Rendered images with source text
....
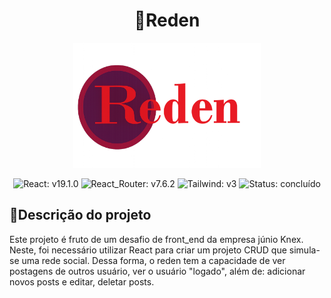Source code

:<div align="center">

# 💬Reden

<img src="public/images/logo_reden.png" alt="logo" border="0" width="300"/>
</div>

<div align="center">

![React: v19.1.0](https://img.shields.io/badge/React-v19.1.0-blue)
![React_Router: v7.6.2](https://img.shields.io/badge/React_Router-v7.6.2-red)
![Tailwind: v3](https://img.shields.io/badge/Tailwind-v3-purple)
![Status: concluído](https://img.shields.io/badge/Status-conclu%C3%ADdo-green)

</div>

## 📘Descrição do projeto

Este projeto é fruto de um desafio de front_end da empresa júnio Knex. Neste, foi necessário utilizar React para criar um projeto CRUD que simula-se uma rede social. Dessa forma, o reden tem a capacidade de ver postagens de outros usuário, ver o usuário "logado", além de: adicionar novos posts e editar, deletar posts.
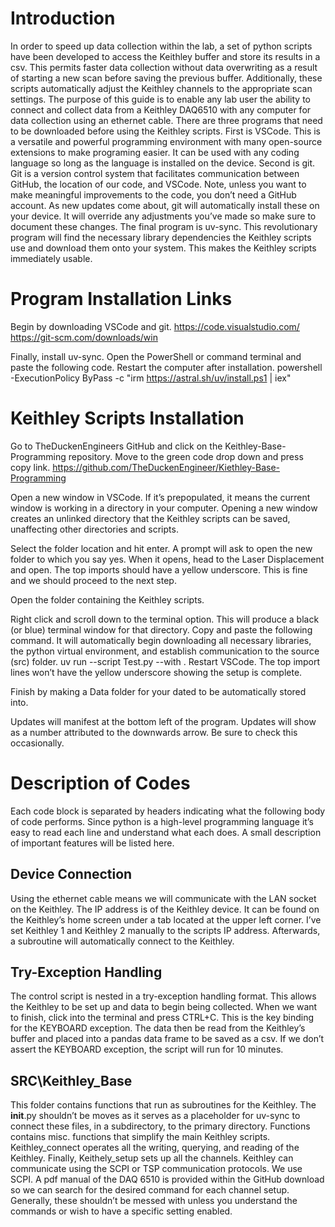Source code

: # Introduction
In order to speed up data collection within the lab, a set of python scripts have been developed to access the Keithley buffer and store its results in a csv. This permits faster data collection without data overwriting as a result of starting a new scan before saving the previous buffer. Additionally, these scripts automatically adjust the Keithley channels to the appropriate scan settings. 
The purpose of this guide is to enable any lab user the ability to connect and collect data from a Keithley DAQ6510 with any computer for data collection using an ethernet cable. 
There are three programs that need to be downloaded before using the Keithley scripts. First is VSCode. This is a versatile and powerful programming environment with many open-source extensions to make programing easier. It can be used with any coding language so long as the language is installed on the device. Second is git. Git is a version control system that facilitates communication between GitHub, the location of our code, and VSCode. Note, unless you want to make meaningful improvements to the code, you don’t need a GitHub account. As new updates come about, git will automatically install these on your device. It will override any adjustments you’ve made so make sure to document these changes. The final program is uv-sync. This revolutionary program will find the necessary library dependencies the Keithley scripts use and download them onto your system. This makes the Keithley scripts immediately usable. 


# Program Installation Links
Begin by downloading VSCode and git.
https://code.visualstudio.com/
https://git-scm.com/downloads/win

Finally, install uv-sync. Open the PowerShell or command terminal and paste the following code. Restart the computer after installation.
powershell -ExecutionPolicy ByPass -c "irm https://astral.sh/uv/install.ps1 | iex"
	

# Keithley Scripts Installation 
Go to TheDuckenEngineers GitHub and click on the Keithley-Base-Programming repository. Move to the green code drop down and press copy link.
https://github.com/TheDuckenEngineer/Kiethley-Base-Programming
 
Open a new window in VSCode. If it’s prepopulated, it means the current window is working in a directory in your computer. Opening a new window creates an unlinked directory that the Keithley scripts can be saved, unaffecting other directories and scripts.
 
Select the folder location and hit enter. A prompt will ask to open the new folder to which you say yes. When it opens, head to the Laser Displacement and open. The top imports should have a yellow underscore. This is fine and we should proceed to the next step. 

Open the folder containing the Keithley scripts. 
 
Right click and scroll down to the terminal option. This will produce a black (or blue) terminal window for that directory. Copy and paste the following command. It will automatically begin downloading all necessary libraries, the python virtual environment, and establish communication to the source (src) folder. 
uv run --script Test.py --with .
Restart VSCode. The top import lines won’t have the yellow underscore showing the setup is complete. 

Finish by making a Data folder for your dated to be automatically stored into. 

Updates will manifest at the bottom left of the program. Updates will show as a number attributed to the downwards arrow. Be sure to check this occasionally. 
 

# Description of Codes
Each code block is separated by headers indicating what the following body of code performs. Since python is a high-level programming language it’s easy to read each line and understand what each does. A small description of important features will be listed here. 

## Device Connection
Using the ethernet cable means we will communicate with the LAN socket on the Keithley. The IP address is of the Keithley device. It can be found on the Keithley’s home screen under a tab located at the upper left corner. I’ve set Keithley 1 and Keithley 2 manually to the scripts IP address. Afterwards, a subroutine will automatically connect to the Keithley. 

## Try-Exception Handling
The control script is nested in a try-exception handling format. This allows the Keithley to be set up and data to begin being collected. When we want to finish, click into the terminal and press CTRL+C. This is the key binding for the KEYBOARD exception. The data then be read from the Keithley’s buffer and placed into a pandas data frame to be saved as a csv. If we don’t assert the KEYBOARD exception, the script will run for 10 minutes. 

## SRC\Keithley_Base
This folder contains functions that run as subroutines for the Keithley. The __init__.py shouldn’t be moves as it serves as a placeholder for uv-sync to connect these files, in a subdirectory, to the primary directory. Functions contains misc. functions that simplify the main Keithley scripts. Keithley_connect operates all the writing, querying, and reading of the Keithley.  Finally, Keithely_setup sets up all the channels. Keithley can communicate using the SCPI or TSP communication protocols. We use SCPI. A pdf manual of the DAQ 6510 is provided within the GitHub download so we can search for the desired command for each channel setup. Generally, these shouldn’t be messed with unless you understand the commands or wish to have a specific setting enabled. 
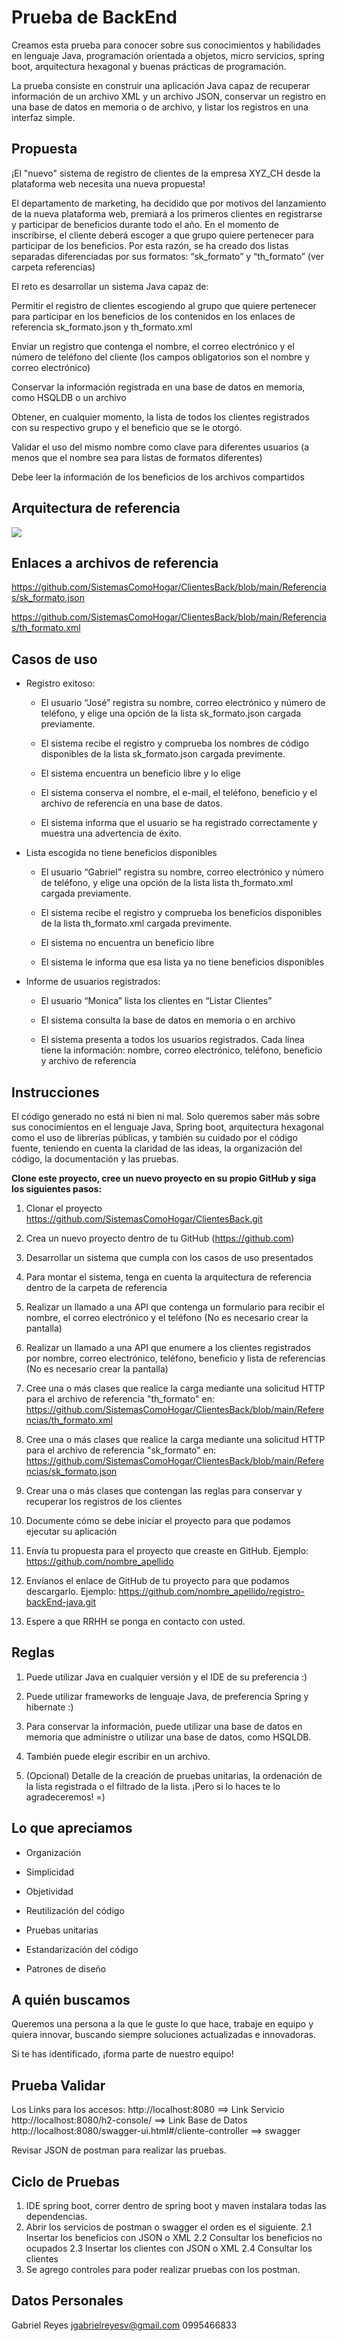 # Prueba de BackEnd

Creamos esta prueba para conocer sobre sus conocimientos y habilidades en lenguaje Java, programación orientada a objetos, micro servicios, spring boot, arquitectura hexagonal y buenas prácticas de programación. 

La prueba consiste en construir una aplicación Java capaz de recuperar información de un archivo XML y un archivo JSON, conservar un registro en una base de datos en memoria o de archivo, y listar los registros en una interfaz simple. 

## Propuesta 

¡El "nuevo" sistema de registro de clientes de la empresa XYZ_CH desde la plataforma web necesita una nueva propuesta!  

El departamento de marketing, ha decidido que por motivos del lanzamiento de la nueva plataforma web, premiará a los primeros clientes en registrarse y participar de beneficios durante todo el año.  En el momento de inscribirse, el cliente deberá escoger a que grupo quiere pertenecer para participar de los beneficios. Por esta razón, se ha creado dos listas separadas diferenciadas por sus formatos: “sk_formato” y “th_formato” (ver carpeta referencias)

El reto es desarrollar un sistema Java capaz de: 

Permitir el registro de clientes escogiendo al grupo que quiere pertenecer para participar en los beneficios de los contenidos en los enlaces de referencia sk_formato.json y th_formato.xml 

Enviar un registro que contenga el nombre, el correo electrónico y el número de teléfono del cliente (los campos obligatorios son el nombre y correo electrónico) 

Conservar la información registrada en una base de datos en memoria, como HSQLDB o un archivo 

Obtener, en cualquier momento, la lista de todos los clientes registrados con su respectivo grupo y el beneficio que se le otorgó. 

Validar el uso del mismo nombre como clave para diferentes usuarios (a menos que el nombre sea para listas de formatos diferentes) 

Debe leer la información de los beneficios de los archivos compartidos  

 

## Arquitectura de referencia 

![](https://github.com/SistemasComoHogar/ClientesBack/blob/main/Referencias/Arquitectura.png)

## Enlaces a archivos de referencia 

https://github.com/SistemasComoHogar/ClientesBack/blob/main/Referencias/sk_formato.json  

https://github.com/SistemasComoHogar/ClientesBack/blob/main/Referencias/th_formato.xml 

## Casos de uso 

- Registro exitoso: 

  * El usuario “José” registra su nombre, correo electrónico y número de teléfono, y elige una opción de la lista sk_formato.json cargada previamente. 

  * El sistema recibe el registro y comprueba los nombres de código disponibles de la lista sk_formato.json cargada previmente. 

  * El sistema encuentra un beneficio libre y lo elige 

  * El sistema conserva el nombre, el e-mail, el teléfono, beneficio y el archivo de referencia en una base de datos. 

  * El sistema informa que el usuario se ha registrado correctamente y muestra una advertencia de éxito. 

- Lista escogida no tiene beneficios disponibles 

  * El usuario “Gabriel” registra su nombre, correo electrónico y número de teléfono, y elige una opción de la lista lista th_formato.xml cargada previamente.  

  * El sistema recibe el registro y comprueba los beneficios disponibles de la lista th_formato.xml cargada previmente.

  * El sistema no encuentra un beneficio libre 

  * El sistema le informa que esa lista ya no tiene beneficios disponibles 

- Informe de usuarios registrados: 

  * El usuario “Monica” lista los clientes en “Listar Clientes” 

  * El sistema consulta la base de datos en memoria o en archivo 

  * El sistema presenta a todos los usuarios registrados. Cada línea tiene la información: nombre, correo electrónico, teléfono, beneficio y archivo de referencia 

## Instrucciones 

 

El código generado no está ni bien ni mal. Solo queremos saber más sobre sus conocimientos en el lenguaje Java, Spring boot, arquitectura hexagonal como el uso de librerías públicas, y también su cuidado por el código fuente, teniendo en cuenta la claridad de las ideas, la organización del código, la documentación y las pruebas. 

**Clone este proyecto, cree un nuevo proyecto en su propio GitHub y siga los siguientes pasos:**

1. Clonar el  proyecto https://github.com/SistemasComoHogar/ClientesBack.git 

2. Crea un nuevo proyecto dentro de tu GitHub (https://github.com) 

3. Desarrollar un sistema que cumpla con los casos de uso presentados 

4. Para montar el sistema, tenga en cuenta la arquitectura de referencia dentro de la carpeta de referencia 

5. Realizar un llamado a una API que contenga un formulario para recibir el nombre, el correo electrónico y el teléfono (No es necesario crear la pantalla)

6. Realizar un llamado a una API que enumere a los clientes registrados por nombre, correo electrónico, teléfono, beneficio y lista de referencias (No es necesario crear la pantalla) 

7. Cree una o más clases que realice la carga mediante una solicitud HTTP para el archivo de referencia "th_formato" en: https://github.com/SistemasComoHogar/ClientesBack/blob/main/Referencias/th_formato.xml

8. Cree una o más clases que realice la carga mediante una solicitud HTTP para el archivo de referencia "sk_formato" en: https://github.com/SistemasComoHogar/ClientesBack/blob/main/Referencias/sk_formato.json 

9. Crear una o más clases que contengan las reglas para conservar y recuperar los registros de los clientes 

10. Documente cómo se debe iniciar el proyecto para que podamos ejecutar su aplicación 

11. Envía tu propuesta para el proyecto que creaste en GitHub. Ejemplo: https://github.com/nombre_apellido 

12. Envíanos el enlace de GitHub de tu proyecto para que podamos descargarlo. Ejemplo: https://github.com/nombre_apellido/registro-backEnd-java.git 

13. Espere a que RRHH se ponga en contacto con usted. 

## Reglas 

1. Puede utilizar Java en cualquier versión y el IDE de su preferencia :) 

2. Puede utilizar frameworks de lenguaje Java, de preferencia Spring y hibernate :) 

3. Para conservar la información, puede utilizar una base de datos en memoria que administre o utilizar una base de datos, como HSQLDB. 

4. También puede elegir escribir en un archivo. 

5. (Opcional) Detalle de la creación de pruebas unitarias, la ordenación de la lista registrada o el filtrado de la lista. ¡Pero si lo haces te lo agradeceremos! =) 

## Lo que apreciamos 

* Organización 

* Simplicidad 

* Objetividad 

* Reutilización del código 

* Pruebas unitarias 

* Estandarización del código 

* Patrones de diseño 

## A quién buscamos 

Queremos una persona a la que le guste lo que hace, trabaje en equipo y quiera innovar, buscando siempre soluciones actualizadas e innovadoras. 

Si te has identificado, ¡forma parte de nuestro equipo! 


## Prueba Validar 

Los Links para los accesos:
http://localhost:8080  ==> Link Servicio
http://localhost:8080/h2-console/ ==> Link Base de Datos
http://localhost:8080/swagger-ui.html#/cliente-controller ==> swagger

Revisar JSON de postman para realizar las pruebas.

## Ciclo de Pruebas

1. IDE spring boot, correr dentro de spring boot y maven instalara todas las dependencias.
2. Abrir los servicios de postman o swagger el orden es el siguiente.
  2.1 Insertar los beneficios con JSON o XML
  2.2 Consultar los beneficios no ocupados
  2.3 Insertar los clientes con JSON o XML
  2.4 Consultar los clientes
3. Se agrego controles para poder realizar pruebas con los postman.

## Datos Personales

Gabriel Reyes
jgabrielreyesv@gmail.com
0995466833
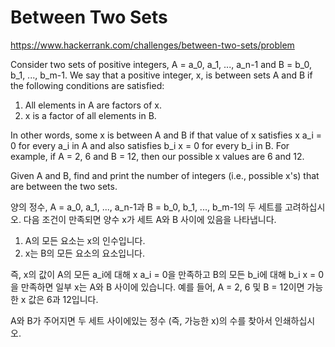 # Between Two Sets

https://www.hackerrank.com/challenges/between-two-sets/problem

Consider two sets of positive integers, A = a_0, a_1, ..., a_n-1 and B = b_0, b_1, ..., b_m-1. We say that a positive integer, x, is between sets A and B if the following conditions are satisfied:

1. All elements in A are factors of x.
2. x is a factor of all elements in B.

In other words, some x is between A and B if that value of x satisfies x  a_i = 0 for every a_i in A and also satisfies b_i  x = 0 for every b_i in B. For example, if A = 2, 6 and B = 12, then our possible x values are 6 and 12.

Given A and B, find and print the number of integers (i.e., possible x's) that are between the two sets.


양의 정수, A = a_0, a_1, ..., a_n-1과 B = b_0, b_1, ..., b_m-1의 두 세트를 고려하십시오. 다음 조건이 만족되면 양수 x가 세트 A와 B 사이에 있음을 나타냅니다.

1. A의 모든 요소는 x의 인수입니다.
2. x는 B의 모든 요소의 요소입니다.

즉, x의 값이 A의 모든 a_i에 대해 x a_i = 0을 만족하고 B의 모든 b_i에 대해 b_i x = 0을 만족하면 일부 x는 A와 B 사이에 있습니다. 예를 들어, A = 2, 6 및 B = 12이면 가능한 x 값은 6과 12입니다.

A와 B가 주어지면 두 세트 사이에있는 정수 (즉, 가능한 x)의 수를 찾아서 인쇄하십시오.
....
Show each line in the entries that holds the string "registrada".

Conservar la información registrada en una base de datos en memoria, como HSQLDB o un archivo 
5. (Opcional) Detalle de la creación de pruebas unitarias, la ordenación de la lista registrada o el filtrado de la lista. ¡Pero si lo haces te lo agradeceremos! =) 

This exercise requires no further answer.